Makino is looking at the big picture when it comes to developing machining systems. The Mason, Ohio, company recently added the T1 5-axis horizontal machining center (HMC) to its line, a unit that meets the needs of multiple markets, including titanium parts in aerospace.
“The T1 is designed to appeal to a lot of industries,” David Ward, horizontal line product manager at Makino, told ThomasNet News. The unit is primarily for job shops that want to expand in or enter aerospace supply, but which cannot justify investment in a machine dedicated to titanium fabrication.
As a result, although the T1 is the latest in the line of 5-axis HMC models for titanium production, it is the most versatile of Makino’s models in terms of its ability to machine other metals.
The T1 is a HMC that accommodates relatively large, heavy workpieces. The X, Y, and Z travel axes are, respectively, 59.1 by 51.2 by 78.7 inches (in), and the maximum pallet payload is 6,600 lb. The direct-drive spindle generates 737 ft-lb of torque to machine hard metals at speeds of 20 to 1,000 rpm, and it has a top speed of 12,000 rpm.

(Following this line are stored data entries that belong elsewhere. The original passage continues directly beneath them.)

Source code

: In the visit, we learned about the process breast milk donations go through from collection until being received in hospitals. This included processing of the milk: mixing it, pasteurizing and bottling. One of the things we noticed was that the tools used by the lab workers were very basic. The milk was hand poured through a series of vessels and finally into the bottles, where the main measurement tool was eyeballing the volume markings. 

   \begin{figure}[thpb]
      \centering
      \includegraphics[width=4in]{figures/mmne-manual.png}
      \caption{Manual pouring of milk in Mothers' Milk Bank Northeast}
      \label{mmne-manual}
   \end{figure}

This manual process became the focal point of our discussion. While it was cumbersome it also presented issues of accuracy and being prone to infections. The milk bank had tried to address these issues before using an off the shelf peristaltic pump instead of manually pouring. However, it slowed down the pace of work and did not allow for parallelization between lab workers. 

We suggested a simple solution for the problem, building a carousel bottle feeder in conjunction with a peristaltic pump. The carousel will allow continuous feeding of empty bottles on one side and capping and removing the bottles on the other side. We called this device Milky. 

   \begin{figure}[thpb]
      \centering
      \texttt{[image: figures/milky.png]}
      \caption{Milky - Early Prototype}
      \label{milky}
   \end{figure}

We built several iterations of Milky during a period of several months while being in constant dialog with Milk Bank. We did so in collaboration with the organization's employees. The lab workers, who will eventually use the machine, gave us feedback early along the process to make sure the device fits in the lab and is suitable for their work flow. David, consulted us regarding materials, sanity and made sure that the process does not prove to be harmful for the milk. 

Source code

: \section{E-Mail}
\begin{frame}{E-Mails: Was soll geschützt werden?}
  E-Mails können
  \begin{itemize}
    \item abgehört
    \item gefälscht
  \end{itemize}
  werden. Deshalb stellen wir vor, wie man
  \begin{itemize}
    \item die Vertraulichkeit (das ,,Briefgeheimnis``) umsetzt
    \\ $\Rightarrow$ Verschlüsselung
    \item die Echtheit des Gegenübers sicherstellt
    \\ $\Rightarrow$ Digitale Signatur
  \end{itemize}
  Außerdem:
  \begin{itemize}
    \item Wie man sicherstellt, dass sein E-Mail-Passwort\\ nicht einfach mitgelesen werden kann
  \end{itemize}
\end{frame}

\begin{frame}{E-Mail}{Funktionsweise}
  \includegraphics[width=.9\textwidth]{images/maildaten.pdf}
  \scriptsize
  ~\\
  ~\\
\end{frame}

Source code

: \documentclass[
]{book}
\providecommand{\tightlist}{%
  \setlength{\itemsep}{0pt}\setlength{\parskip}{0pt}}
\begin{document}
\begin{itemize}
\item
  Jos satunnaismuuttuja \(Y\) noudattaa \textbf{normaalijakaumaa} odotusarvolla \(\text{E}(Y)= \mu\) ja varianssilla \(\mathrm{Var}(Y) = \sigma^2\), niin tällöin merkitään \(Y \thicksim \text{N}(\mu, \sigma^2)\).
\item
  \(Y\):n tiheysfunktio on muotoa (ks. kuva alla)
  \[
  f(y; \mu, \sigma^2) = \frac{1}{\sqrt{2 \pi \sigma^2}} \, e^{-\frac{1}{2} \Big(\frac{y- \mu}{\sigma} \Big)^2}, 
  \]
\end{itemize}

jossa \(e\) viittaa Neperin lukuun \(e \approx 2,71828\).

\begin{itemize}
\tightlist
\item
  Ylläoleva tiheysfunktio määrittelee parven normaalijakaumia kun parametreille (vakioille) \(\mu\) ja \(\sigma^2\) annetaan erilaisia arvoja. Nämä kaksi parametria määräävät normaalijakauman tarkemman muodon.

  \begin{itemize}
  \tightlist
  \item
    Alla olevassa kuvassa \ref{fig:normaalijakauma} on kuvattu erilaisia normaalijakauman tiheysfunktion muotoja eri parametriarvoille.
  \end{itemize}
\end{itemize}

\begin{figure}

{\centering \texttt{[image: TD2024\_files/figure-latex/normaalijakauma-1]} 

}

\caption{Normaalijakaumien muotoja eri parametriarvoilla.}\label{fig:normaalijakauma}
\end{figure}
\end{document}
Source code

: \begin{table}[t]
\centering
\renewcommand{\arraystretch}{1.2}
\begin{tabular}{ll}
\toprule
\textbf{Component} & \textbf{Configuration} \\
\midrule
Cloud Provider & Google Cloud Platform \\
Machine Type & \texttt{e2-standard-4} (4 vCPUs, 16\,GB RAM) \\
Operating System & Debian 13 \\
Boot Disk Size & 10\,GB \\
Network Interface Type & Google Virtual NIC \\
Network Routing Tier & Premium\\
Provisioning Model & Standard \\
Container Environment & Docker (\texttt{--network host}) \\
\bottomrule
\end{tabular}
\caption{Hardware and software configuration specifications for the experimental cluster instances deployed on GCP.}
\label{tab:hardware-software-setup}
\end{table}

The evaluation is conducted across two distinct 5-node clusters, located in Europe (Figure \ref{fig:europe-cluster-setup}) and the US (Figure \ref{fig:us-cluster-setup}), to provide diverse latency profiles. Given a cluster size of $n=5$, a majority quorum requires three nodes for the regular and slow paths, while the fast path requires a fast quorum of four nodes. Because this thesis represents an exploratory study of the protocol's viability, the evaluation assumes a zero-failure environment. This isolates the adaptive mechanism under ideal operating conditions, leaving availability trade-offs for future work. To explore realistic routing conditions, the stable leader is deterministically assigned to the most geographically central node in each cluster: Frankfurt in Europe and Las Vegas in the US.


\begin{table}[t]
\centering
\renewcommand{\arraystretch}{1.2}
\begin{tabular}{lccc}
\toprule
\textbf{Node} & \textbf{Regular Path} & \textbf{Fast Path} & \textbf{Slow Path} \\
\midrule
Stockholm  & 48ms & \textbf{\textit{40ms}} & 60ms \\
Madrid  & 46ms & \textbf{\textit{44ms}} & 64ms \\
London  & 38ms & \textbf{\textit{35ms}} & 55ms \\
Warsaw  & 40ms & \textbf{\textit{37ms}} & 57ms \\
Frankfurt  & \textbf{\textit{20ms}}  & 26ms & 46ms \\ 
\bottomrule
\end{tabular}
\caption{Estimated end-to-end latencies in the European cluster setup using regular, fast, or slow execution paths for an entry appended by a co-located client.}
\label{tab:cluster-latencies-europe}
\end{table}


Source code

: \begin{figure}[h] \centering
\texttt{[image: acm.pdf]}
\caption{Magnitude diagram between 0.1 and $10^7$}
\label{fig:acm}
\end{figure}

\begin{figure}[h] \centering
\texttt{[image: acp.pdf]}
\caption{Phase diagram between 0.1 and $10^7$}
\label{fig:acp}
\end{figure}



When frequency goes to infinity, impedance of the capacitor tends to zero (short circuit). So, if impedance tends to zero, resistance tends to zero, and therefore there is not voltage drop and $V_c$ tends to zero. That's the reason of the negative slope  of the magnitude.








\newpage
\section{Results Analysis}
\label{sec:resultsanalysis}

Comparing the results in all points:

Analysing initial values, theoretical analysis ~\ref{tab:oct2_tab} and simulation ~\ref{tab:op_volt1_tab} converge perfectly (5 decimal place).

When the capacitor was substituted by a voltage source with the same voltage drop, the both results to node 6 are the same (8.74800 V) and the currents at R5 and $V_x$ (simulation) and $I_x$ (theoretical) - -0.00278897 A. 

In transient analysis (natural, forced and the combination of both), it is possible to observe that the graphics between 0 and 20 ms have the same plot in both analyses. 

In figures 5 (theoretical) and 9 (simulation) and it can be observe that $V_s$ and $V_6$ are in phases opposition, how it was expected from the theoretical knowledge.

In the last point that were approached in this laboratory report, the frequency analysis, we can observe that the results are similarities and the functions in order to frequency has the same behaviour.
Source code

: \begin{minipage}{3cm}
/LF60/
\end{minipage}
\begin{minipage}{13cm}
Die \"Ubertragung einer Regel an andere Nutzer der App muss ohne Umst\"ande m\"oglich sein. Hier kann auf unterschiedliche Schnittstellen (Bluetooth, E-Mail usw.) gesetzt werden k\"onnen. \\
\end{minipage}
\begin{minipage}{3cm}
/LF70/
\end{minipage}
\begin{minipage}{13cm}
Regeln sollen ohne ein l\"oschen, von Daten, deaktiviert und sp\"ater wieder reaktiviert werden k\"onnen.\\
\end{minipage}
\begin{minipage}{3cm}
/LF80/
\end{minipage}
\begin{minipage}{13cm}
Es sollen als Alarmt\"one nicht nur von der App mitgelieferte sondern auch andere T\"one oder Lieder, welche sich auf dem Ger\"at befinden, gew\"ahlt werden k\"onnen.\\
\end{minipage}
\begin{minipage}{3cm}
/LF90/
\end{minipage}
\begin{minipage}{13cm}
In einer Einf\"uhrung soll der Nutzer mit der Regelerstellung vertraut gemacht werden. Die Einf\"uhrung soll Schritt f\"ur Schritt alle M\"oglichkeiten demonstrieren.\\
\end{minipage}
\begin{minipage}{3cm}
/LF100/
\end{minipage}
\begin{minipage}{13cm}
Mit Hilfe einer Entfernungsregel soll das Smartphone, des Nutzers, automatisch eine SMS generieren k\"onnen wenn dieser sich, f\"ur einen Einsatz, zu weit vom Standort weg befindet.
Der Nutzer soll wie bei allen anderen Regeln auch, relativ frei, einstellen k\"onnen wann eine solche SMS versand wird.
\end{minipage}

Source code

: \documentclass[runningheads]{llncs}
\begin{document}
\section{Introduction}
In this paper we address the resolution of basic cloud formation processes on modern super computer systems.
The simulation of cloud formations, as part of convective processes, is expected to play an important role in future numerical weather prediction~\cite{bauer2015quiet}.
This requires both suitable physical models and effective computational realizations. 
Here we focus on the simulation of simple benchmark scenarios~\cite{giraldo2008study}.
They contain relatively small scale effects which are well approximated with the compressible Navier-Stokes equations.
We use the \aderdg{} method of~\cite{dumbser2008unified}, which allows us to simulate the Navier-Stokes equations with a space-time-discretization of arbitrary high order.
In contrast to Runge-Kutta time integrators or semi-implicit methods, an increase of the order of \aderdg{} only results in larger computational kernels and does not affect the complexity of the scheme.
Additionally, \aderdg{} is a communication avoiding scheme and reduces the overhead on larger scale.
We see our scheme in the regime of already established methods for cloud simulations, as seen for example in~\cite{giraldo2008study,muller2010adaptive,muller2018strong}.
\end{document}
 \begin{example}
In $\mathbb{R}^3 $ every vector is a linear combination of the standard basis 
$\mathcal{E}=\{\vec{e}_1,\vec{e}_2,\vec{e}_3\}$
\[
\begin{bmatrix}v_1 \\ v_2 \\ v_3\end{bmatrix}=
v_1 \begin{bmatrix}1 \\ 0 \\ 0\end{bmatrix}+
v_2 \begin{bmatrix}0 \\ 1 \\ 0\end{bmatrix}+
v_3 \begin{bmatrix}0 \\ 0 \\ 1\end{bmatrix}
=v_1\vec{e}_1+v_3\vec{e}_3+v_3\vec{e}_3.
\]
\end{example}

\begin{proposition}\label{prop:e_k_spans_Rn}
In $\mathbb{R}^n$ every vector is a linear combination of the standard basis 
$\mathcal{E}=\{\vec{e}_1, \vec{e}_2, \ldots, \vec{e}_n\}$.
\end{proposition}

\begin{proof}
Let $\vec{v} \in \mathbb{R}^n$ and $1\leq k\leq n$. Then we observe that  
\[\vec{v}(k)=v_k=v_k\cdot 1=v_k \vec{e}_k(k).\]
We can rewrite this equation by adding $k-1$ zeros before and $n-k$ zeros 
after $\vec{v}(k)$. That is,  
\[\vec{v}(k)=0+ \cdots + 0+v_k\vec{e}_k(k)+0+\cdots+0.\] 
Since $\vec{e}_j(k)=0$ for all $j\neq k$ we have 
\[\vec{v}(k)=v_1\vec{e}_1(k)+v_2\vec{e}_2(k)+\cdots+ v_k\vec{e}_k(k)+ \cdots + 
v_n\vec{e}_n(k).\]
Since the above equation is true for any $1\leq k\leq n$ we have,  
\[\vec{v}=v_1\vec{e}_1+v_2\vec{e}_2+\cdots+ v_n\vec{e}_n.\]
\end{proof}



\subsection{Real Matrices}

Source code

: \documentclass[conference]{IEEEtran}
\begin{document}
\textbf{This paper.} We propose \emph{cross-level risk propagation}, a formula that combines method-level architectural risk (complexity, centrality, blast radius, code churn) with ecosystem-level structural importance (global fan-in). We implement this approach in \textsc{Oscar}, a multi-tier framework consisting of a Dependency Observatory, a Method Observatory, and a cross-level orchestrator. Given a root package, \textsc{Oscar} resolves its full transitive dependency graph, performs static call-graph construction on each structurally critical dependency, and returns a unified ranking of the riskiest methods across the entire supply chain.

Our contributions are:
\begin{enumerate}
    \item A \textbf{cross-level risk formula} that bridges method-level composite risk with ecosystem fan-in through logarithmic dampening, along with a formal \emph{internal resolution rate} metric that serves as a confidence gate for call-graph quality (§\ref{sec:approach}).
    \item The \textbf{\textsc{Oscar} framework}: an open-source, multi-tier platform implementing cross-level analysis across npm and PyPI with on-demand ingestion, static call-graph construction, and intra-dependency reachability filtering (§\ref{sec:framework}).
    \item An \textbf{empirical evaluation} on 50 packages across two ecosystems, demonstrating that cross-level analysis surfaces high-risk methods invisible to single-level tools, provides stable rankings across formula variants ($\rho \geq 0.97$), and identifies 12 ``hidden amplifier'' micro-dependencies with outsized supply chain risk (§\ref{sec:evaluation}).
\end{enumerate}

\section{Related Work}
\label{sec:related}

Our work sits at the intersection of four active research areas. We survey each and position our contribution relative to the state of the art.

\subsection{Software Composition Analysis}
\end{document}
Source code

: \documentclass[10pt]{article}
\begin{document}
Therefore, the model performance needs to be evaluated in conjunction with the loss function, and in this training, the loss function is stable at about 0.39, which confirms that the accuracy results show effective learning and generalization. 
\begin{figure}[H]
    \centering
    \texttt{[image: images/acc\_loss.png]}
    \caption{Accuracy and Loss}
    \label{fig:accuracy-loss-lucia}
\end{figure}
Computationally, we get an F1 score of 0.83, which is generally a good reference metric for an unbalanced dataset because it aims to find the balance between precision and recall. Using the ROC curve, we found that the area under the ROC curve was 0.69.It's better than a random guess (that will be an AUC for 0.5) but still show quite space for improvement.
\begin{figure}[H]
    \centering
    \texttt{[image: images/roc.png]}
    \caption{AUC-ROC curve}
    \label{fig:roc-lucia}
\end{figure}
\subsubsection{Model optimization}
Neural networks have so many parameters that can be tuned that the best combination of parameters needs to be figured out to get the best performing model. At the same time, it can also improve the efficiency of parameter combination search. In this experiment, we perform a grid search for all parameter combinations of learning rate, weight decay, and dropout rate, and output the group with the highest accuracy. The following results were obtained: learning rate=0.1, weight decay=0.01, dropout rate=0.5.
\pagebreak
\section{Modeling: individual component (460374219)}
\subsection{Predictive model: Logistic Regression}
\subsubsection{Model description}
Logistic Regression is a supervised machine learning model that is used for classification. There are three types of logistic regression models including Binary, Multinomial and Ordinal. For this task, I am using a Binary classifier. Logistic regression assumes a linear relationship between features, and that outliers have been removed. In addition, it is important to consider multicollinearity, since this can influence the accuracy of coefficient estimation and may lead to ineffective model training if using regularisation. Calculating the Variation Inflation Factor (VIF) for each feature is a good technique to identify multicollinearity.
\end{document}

The machine has a 45-110 degree (deg) A-axis tilting spindle. Coupled with a deep-chest column, the machine achieves a -90 deg spindle centerline position, to 21.6 in below pallet center. This allows it to machine parts that are 1 square meter (10.76 sq ft) and up to 31.4 in high, in a single five-sided process.
The first model in the HMC line, the T4, is a specialized unit for titanium machining. Ward said that only a handful of aerospace manufacturers are likely to be interested in this machine. It has large X-, Y-, and Z-axis travels (165 by 78 by 39 in), holds workpieces of 11,022 lb, and generates up to 1,100 ft-lb of torque.
Next in the lineup is the T2. Although Makino states that this machine is for midsize titanium aerospace parts, its specifics match those of the T4. The model produces parts up to 74.8 by 78.7 in, accommodates 11,000-lb workpieces, and generates 1,100 ft-lb of torque at peak output. Ward noted that the T2 appeals to “premium aerospace job shops.”
The T1 thus fills an important niche by providing the performance necessary to machine titanium while meeting the production needs in machining other metals.
This flexibility is a prudent benefit for job shops. While the overall aerospace market continues to grow, there are hiccups in some areas — notably defense. Helicopter manufacturer Sikorsky Aircraft, for example, announced on Feb. 21 that 600 employees — half of them union workers — are being laid off, mostly at its Stratford, Conn., headquarters. The company blames cutbacks to the U.S. defense budget that affected production of its iconic Blackhawk helicopter and cast uncertainty on future programs.
The T1 is, nevertheless, equipped with advanced engineering features, some of which resemble those of the T4 and T2. One of these is high rigidity. Makino states that the T1 has thick Z-axis bed castings, wide slideway surfaces, and a deep-chest, monolithic column that supports X- and Y-axis movements.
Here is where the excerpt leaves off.